# What to work on
Ignoring the pictures, repeat every entry below exactly as it appears.

- - -

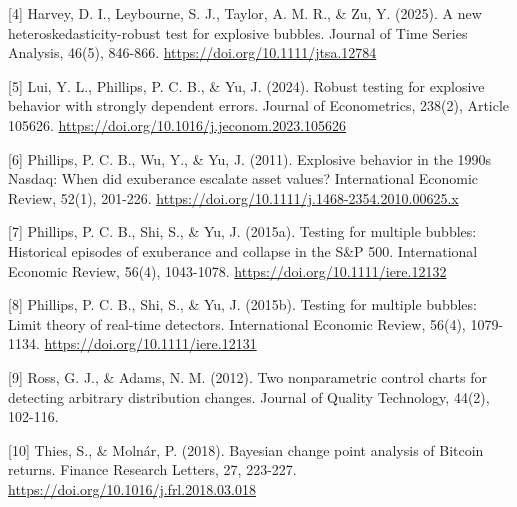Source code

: \documentclass[11pt,a4paper,onecolumn]{article}
\newenvironment{reportreference}{\begingroup\small\setlength{\parskip}{5pt}\leftskip=5mm\parindent=-5mm}{\par\endgroup}
\begin{document}
\begin{reportreference}
[4] Harvey, D. I., Leybourne, S. J., Taylor, A. M. R., \& Zu, Y. (2025). A new heteroskedasticity-robust test for explosive bubbles. Journal of Time Series Analysis, 46(5), 846-866. \url{https://doi.org/10.1111/jtsa.12784}
\end{reportreference}

\begin{reportreference}
[5] Lui, Y. L., Phillips, P. C. B., \& Yu, J. (2024). Robust testing for explosive behavior with strongly dependent errors. Journal of Econometrics, 238(2), Article 105626. \url{https://doi.org/10.1016/j.jeconom.2023.105626}
\end{reportreference}

\begin{reportreference}
[6] Phillips, P. C. B., Wu, Y., \& Yu, J. (2011). Explosive behavior in the 1990s Nasdaq: When did exuberance escalate asset values? International Economic Review, 52(1), 201-226. \url{https://doi.org/10.1111/j.1468-2354.2010.00625.x}
\end{reportreference}

\begin{reportreference}
[7] Phillips, P. C. B., Shi, S., \& Yu, J. (2015a). Testing for multiple bubbles: Historical episodes of exuberance and collapse in the S\&P 500. International Economic Review, 56(4), 1043-1078. \url{https://doi.org/10.1111/iere.12132}
\end{reportreference}

\begin{reportreference}
[8] Phillips, P. C. B., Shi, S., \& Yu, J. (2015b). Testing for multiple bubbles: Limit theory of real-time detectors. International Economic Review, 56(4), 1079-1134. \url{https://doi.org/10.1111/iere.12131}
\end{reportreference}

\begin{reportreference}
[9] Ross, G. J., \& Adams, N. M. (2012). Two nonparametric control charts for detecting arbitrary distribution changes. Journal of Quality Technology, 44(2), 102-116.
\end{reportreference}

\begin{reportreference}
[10] Thies, S., \& Molnár, P. (2018). Bayesian change point analysis of Bitcoin returns. Finance Research Letters, 27, 223-227. \url{https://doi.org/10.1016/j.frl.2018.03.018}
\end{reportreference}
\end{document}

- - -

# Response box
Source code

: \documentclass[11pt,a4paper,onecolumn]{article}
\newenvironment{reportreference}{\begingroup\small\setlength{\parskip}{5pt}\leftskip=5mm\parindent=-5mm}{\par\endgroup}
\begin{document}
\begin{reportreference}
[4] Harvey, D. I., Leybourne, S. J., Taylor, A. M. R., \& Zu, Y. (2025). A new heteroskedasticity-robust test for explosive bubbles. Journal of Time Series Analysis, 46(5), 846-866. \url{https://doi.org/10.1111/jtsa.12784}
\end{reportreference}

\begin{reportreference}
[5] Lui, Y. L., Phillips, P. C. B., \& Yu, J. (2024). Robust testing for explosive behavior with strongly dependent errors. Journal of Econometrics, 238(2), Article 105626. \url{https://doi.org/10.1016/j.jeconom.2023.105626}
\end{reportreference}

\begin{reportreference}
[6] Phillips, P. C. B., Wu, Y., \& Yu, J. (2011). Explosive behavior in the 1990s Nasdaq: When did exuberance escalate asset values? International Economic Review, 52(1), 201-226. \url{https://doi.org/10.1111/j.1468-2354.2010.00625.x}
\end{reportreference}

\begin{reportreference}
[7] Phillips, P. C. B., Shi, S., \& Yu, J. (2015a). Testing for multiple bubbles: Historical episodes of exuberance and collapse in the S\&P 500. International Economic Review, 56(4), 1043-1078. \url{https://doi.org/10.1111/iere.12132}
\end{reportreference}

\begin{reportreference}
[8] Phillips, P. C. B., Shi, S., \& Yu, J. (2015b). Testing for multiple bubbles: Limit theory of real-time detectors. International Economic Review, 56(4), 1079-1134. \url{https://doi.org/10.1111/iere.12131}
\end{reportreference}

\begin{reportreference}
[9] Ross, G. J., \& Adams, N. M. (2012). Two nonparametric control charts for detecting arbitrary distribution changes. Journal of Quality Technology, 44(2), 102-116.
\end{reportreference}

\begin{reportreference}
[10] Thies, S., \& Molnár, P. (2018). Bayesian change point analysis of Bitcoin returns. Finance Research Letters, 27, 223-227. \url{https://doi.org/10.1016/j.frl.2018.03.018}
\end{reportreference}
\end{document}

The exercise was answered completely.